With this microarchitecture, Intel looked to attain clock speeds of 10 GHz, but because of rising clock speeds, Intel faced increasing problems with keeping power dissipation within acceptable limits.

I think what Carsten is getting at, why can a 32nm 315mm² Bulldozer be mass-produced at 3.6 GHz while a 28nm 365mm² Radeon 7970 only clocks at 925 MHz and yet consumes more power.

My guess would be it's mainly transistor density. Tahiti has 4.3 billion transistors, BD only has 1.2 (officially, at least). BD's clockspeed is nearly 4 times as high, while its transistor density is roughly 3.5 times lower.

3dilettante · Feb 13, 2012

TKK said:
I think what Carsten is getting at, why can a 32nm 315mm² Bulldozer be mass-produced at 3.6 GHz while a 28nm 365mm² Radeon 7970 only clocks at 925 MHz and yet consumes more power.

My guess would be it's mainly transistor density. Tahiti has 4.3 billion transistors, BD only has 1.2 (officially, at least).
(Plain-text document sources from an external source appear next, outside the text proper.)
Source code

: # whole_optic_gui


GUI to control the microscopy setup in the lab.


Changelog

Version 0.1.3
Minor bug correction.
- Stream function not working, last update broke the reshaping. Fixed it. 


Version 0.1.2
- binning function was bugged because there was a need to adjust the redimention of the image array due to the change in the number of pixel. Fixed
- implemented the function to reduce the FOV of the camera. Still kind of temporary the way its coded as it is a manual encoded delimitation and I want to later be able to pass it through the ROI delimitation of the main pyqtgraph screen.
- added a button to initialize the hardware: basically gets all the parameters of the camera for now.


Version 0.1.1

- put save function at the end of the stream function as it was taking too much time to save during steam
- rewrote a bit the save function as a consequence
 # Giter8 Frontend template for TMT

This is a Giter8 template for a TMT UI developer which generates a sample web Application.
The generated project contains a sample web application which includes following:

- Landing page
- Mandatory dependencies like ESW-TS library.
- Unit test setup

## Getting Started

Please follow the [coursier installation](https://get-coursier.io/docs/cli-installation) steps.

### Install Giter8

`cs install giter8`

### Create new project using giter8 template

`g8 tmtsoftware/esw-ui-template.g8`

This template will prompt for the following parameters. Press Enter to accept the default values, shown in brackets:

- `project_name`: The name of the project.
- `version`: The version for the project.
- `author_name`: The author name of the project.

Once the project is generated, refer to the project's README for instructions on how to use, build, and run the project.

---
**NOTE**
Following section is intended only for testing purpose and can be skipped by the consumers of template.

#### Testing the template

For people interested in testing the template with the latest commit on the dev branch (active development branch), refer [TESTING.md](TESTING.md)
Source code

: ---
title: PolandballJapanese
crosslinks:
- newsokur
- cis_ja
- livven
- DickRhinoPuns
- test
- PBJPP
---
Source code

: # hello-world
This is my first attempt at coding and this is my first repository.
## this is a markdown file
BD's clockspeed is nearly 4 times as high, while its transistor density is roughly 3.5 times lower.

Bulldozer isn't entirely mass produced at 3.6 GHz. There are a lot of SKUs that do not reach that clock speed. Tahiti has all of 2 standard SKUs on a slower process and with far less custom circuit design.

Bulldozer's target market makes things like IO, less-dense and complex logic, and better RAS more important.
It should also be noted that the 7970's TDP includes the entire board. Shaving 30 or so watts off the total, and a 7950's still higher, but not massively higher considering the CPU's RAM and associated logic are not included.

silent_guy · Feb 13, 2012

TKK said:
My guess would be it's mainly transistor density. Tahiti has 4.3 billion transistors, BD only has 1.2 (officially, at least). BD's clockspeed is nearly 4 times as high, while its transistor density is roughly 3.5 times lower.

You're switching cause and effect. Full custom design can e made much faster and has a much higher density. But high density doesn't automatically result in much faster speeds.

edit: you're actually arguing something else than what I thought, but I don't know what. You're talking about densities without using area, so it's not densities at all, but just absolute nr of transistors. That also doesn't have a first order impact on max clock speed, though max power would be a major second order one.

Alexko · Feb 13, 2012

silent_guy said:
You're switching cause and effect. Full custom design can e made much faster and has a much higher density. But high density doesn't automatically result in much faster speeds.

edit: you're actually arguing something else than what I thought, but I don't know what. You're talking about densities without using area, so it's not densities at all, but just absolute nr of transistors. That also doesn't have a first order impact on max clock speed, though max power would be a major second order one.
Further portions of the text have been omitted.